В гараже так темно, что Федери даже не видит, к кому обращается.
— А что еще тебя интересует? Ну, фотограф кокой балуется, не без этого, но не торгует, на что ему?.. Варци мне один раз предлагала… она этим ребят к себе завлекает. Усек? На пятом этаже, бывает, устраивают вечеринки с девочками… ну, с несовершеннолетними, ясно? Меня однажды просили раздобыть… да нет, не девочек, амфетамин. Они думают, раз я спортсмен — я играю в бейсбол у Фредерикса, — так мне это раз плюнуть. Но ничего подобного, я как стеклышко, сам говоришь, времена уже не те, мы сейчас готовим карнавал «Фредерикс для Африки»… Эй, ты где?

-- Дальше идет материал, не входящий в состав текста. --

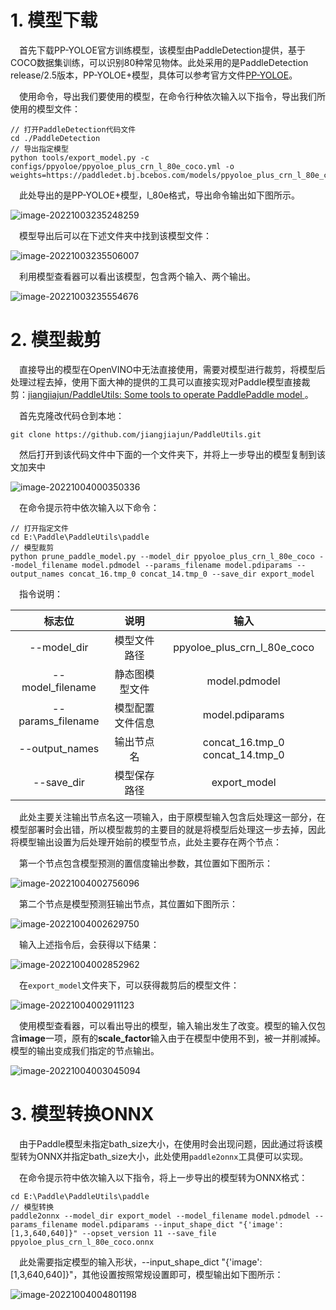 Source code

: # 1. 模型下载

&emsp;首先下载PP-YOLOE官方训练模型，该模型由PaddleDetection提供，基于COCO数据集训练，可以识别80种常见物体。此处采用的是PaddleDetection release/2.5版本，PP-YOLOE+模型，具体可以参考官方文件[PP-YOLOE](https://github.com/PaddlePaddle/PaddleDetection/blob/release/2.5/configs/ppyoloe/README_cn.md)。

&emsp;使用命令，导出我们要使用的模型，在命令行种依次输入以下指令，导出我们所使用的模型文件：

```shell
// 打开PaddleDetection代码文件
cd ./PaddleDetection 
// 导出指定模型
python tools/export_model.py -c configs/ppyoloe/ppyoloe_plus_crn_l_80e_coco.yml -o weights=https://paddledet.bj.bcebos.com/models/ppyoloe_plus_crn_l_80e_coco.pdparams
```

&emsp;此处导出的是PP-YOLOE+模型，l_80e格式，导出命令输出如下图所示。

![image-20221003235248259](.\image\image-20221003235248259.png)

&emsp;模型导出后可以在下述文件夹中找到该模型文件：

![image-20221003235506007](.\image\image-20221003235506007.png)

&emsp;利用模型查看器可以看出该模型，包含两个输入、两个输出。

![image-20221003235554676](.\image\image-20221003235554676.png)

# 2. 模型裁剪

&emsp;直接导出的模型在OpenVINO中无法直接使用，需要对模型进行裁剪，将模型后处理过程去掉，使用下面大神的提供的工具可以直接实现对Paddle模型直接裁剪：[jiangjiajun/PaddleUtils: Some tools to operate PaddlePaddle model ](https://github.com/jiangjiajun/PaddleUtils)。

&emsp;首先克隆改代码仓到本地：

```shell
git clone https://github.com/jiangjiajun/PaddleUtils.git
```

&emsp;然后打开到该代码文件中下面的一个文件夹下，并将上一步导出的模型复制到该文加夹中

![image-20221004000350336](.\image\image-20221004000350336.png)

&emsp;在命令提示符中依次输入以下命令：

```shell
// 打开指定文件
cd E:\Paddle\PaddleUtils\paddle
// 模型裁剪
python prune_paddle_model.py --model_dir ppyoloe_plus_crn_l_80e_coco --model_filename model.pdmodel --params_filename model.pdiparams --output_names concat_16.tmp_0 concat_14.tmp_0 --save_dir export_model
```

&emsp;指令说明：

|      标志位       |       说明       |              输入               |
| :---------------: | :--------------: | :-----------------------------: |
|    --model_dir    |   模型文件路径   |   ppyoloe_plus_crn_l_80e_coco   |
| --model_filename  |  静态图模型文件  |          model.pdmodel          |
| --params_filename | 模型配置文件信息 |         model.pdiparams         |
|  --output_names   |    输出节点名    | concat_16.tmp_0 concat_14.tmp_0 |
|    --save_dir     |   模型保存路径   |          export_model           |

&emsp;此处主要关注输出节点名这一项输入，由于原模型输入包含后处理这一部分，在模型部署时会出错，所以模型裁剪的主要目的就是将模型后处理这一步去掉，因此将模型输出设置为后处理开始前的模型节点，此处主要存在两个节点：

&emsp;第一个节点包含模型预测的置信度输出参数，其位置如下图所示：

![image-20221004002756096](.\image\image-20221004002756096.png)

&emsp;第二个节点是模型预测狂输出节点，其位置如下图所示：

![image-20221004002629750](.\image\image-20221004002629750.png)



&emsp;输入上述指令后，会获得以下结果：

![image-20221004002852962](.\image\image-20221004002852962.png)

&emsp;在``export_model``文件夹下，可以获得裁剪后的模型文件：

![image-20221004002911123](.\image\image-20221004002911123.png)

&emsp;使用模型查看器，可以看出导出的模型，输入输出发生了改变。模型的输入仅包含**image**一项，原有的**scale_factor**输入由于在模型中使用不到，被一并削减掉。模型的输出变成我们指定的节点输出。

![image-20221004003045094](.\image\image-20221004003045094.png)





# 3. 模型转换ONNX

&emsp;由于Paddle模型未指定bath_size大小，在使用时会出现问题，因此通过将该模型转为ONNX并指定bath_size大小，此处使用``paddle2onnx``工具便可以实现。

&emsp;在命令提示符中依次输入以下指令，将上一步导出的模型转为ONNX格式：

```
cd E:\Paddle\PaddleUtils\paddle
// 模型转换
paddle2onnx --model_dir export_model --model_filename model.pdmodel --params_filename model.pdiparams --input_shape_dict "{'image':[1,3,640,640]}" --opset_version 11 --save_file ppyoloe_plus_crn_l_80e_coco.onnx
```

&emsp;此处需要指定模型的输入形状，--input_shape_dict "{'image':[1,3,640,640]}"，其他设置按照常规设置即可，模型输出如下图所示：

![image-20221004004801198](.\image\image-20221004004801198.png)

Скрипит засов на двери гаража. В щель на мгновение проникает полоска света, и опять кромешная тьма. Федери бросается к двери и кричит:
— Полиция! Здесь псих! Хватайте ублюдка!
На этот вопль одновременно срываются Ло Пепе с Пинотти и сталкиваются за углом гаража. Открывают. Обыскивают парк. Мечутся туда-сюда в лунном свете. Психа нигде нет.
— Сбежал, сволочь, — говорит Федери, — ударил меня по спине чугунной кувалдой и сбежал.
— Что случилось? — интересуется Эдгардо, высунувшись с террасы, словно рак-отшельник.
— Лучше не пугать жильцов, все равно он уже скрылся, — шепчет Ло Пепе. — Ничего, все обошлось, синьор!
Эдгардо успокаивается. Пинотти делает коллеге замечание: глагол «обошлось», по его мнению, недостоин полицейского. Они бродят по территории, шарят на клумбах, то и дело прицеливаются в хорошо замаскированную воинственную саранчу. Вечер напряженно-тихий, из чьей-то машины доносится далекая музыка. Внезапно Эдгардо услышал, как взламывают дверь в квартире напротив. У него не хватает смелости выйти посмотреть. Там кто-то ходит и обшаривает все углы. Эдгардо подбегает к окну. Шепотом звать на помощь бессмысленно, а если закричать — взломают и его дверь. Он выбирает золотую середину.
— На помощь! — вполголоса, словно репетируя интонацию, взывает Клещ. — На помощь!